§ **Exercise details**:
The full set of lines below has to be duplicated exactly, with no picture kept.

Records from a data source:
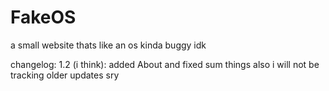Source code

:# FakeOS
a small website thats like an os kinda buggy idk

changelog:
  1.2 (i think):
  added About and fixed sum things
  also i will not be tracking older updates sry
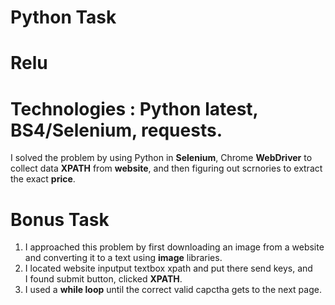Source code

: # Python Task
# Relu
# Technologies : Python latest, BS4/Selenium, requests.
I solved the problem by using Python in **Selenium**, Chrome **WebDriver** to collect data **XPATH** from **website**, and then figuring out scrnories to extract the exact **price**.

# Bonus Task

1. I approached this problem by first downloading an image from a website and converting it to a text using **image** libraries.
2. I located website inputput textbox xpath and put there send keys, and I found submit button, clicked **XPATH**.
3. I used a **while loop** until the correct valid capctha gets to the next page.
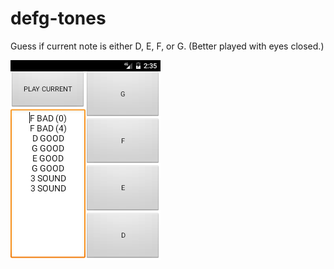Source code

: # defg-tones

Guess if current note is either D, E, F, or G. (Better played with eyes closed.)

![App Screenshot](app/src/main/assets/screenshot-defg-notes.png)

§ **Task response**:
Source code

:# FakeOS
a small website thats like an os kinda buggy idk

changelog:
  1.2 (i think):
  added About and fixed sum things
  also i will not be tracking older updates sry
Source code

: # Python Task
# Relu
# Technologies : Python latest, BS4/Selenium, requests.
I solved the problem by using Python in **Selenium**, Chrome **WebDriver** to collect data **XPATH** from **website**, and then figuring out scrnories to extract the exact **price**.

# Bonus Task

1. I approached this problem by first downloading an image from a website and converting it to a text using **image** libraries.
2. I located website inputput textbox xpath and put there send keys, and I found submit button, clicked **XPATH**.
3. I used a **while loop** until the correct valid capctha gets to the next page.
Source code

: # defg-tones

Guess if current note is either D, E, F, or G. (Better played with eyes closed.)

![App Screenshot](app/src/main/assets/screenshot-defg-notes.png)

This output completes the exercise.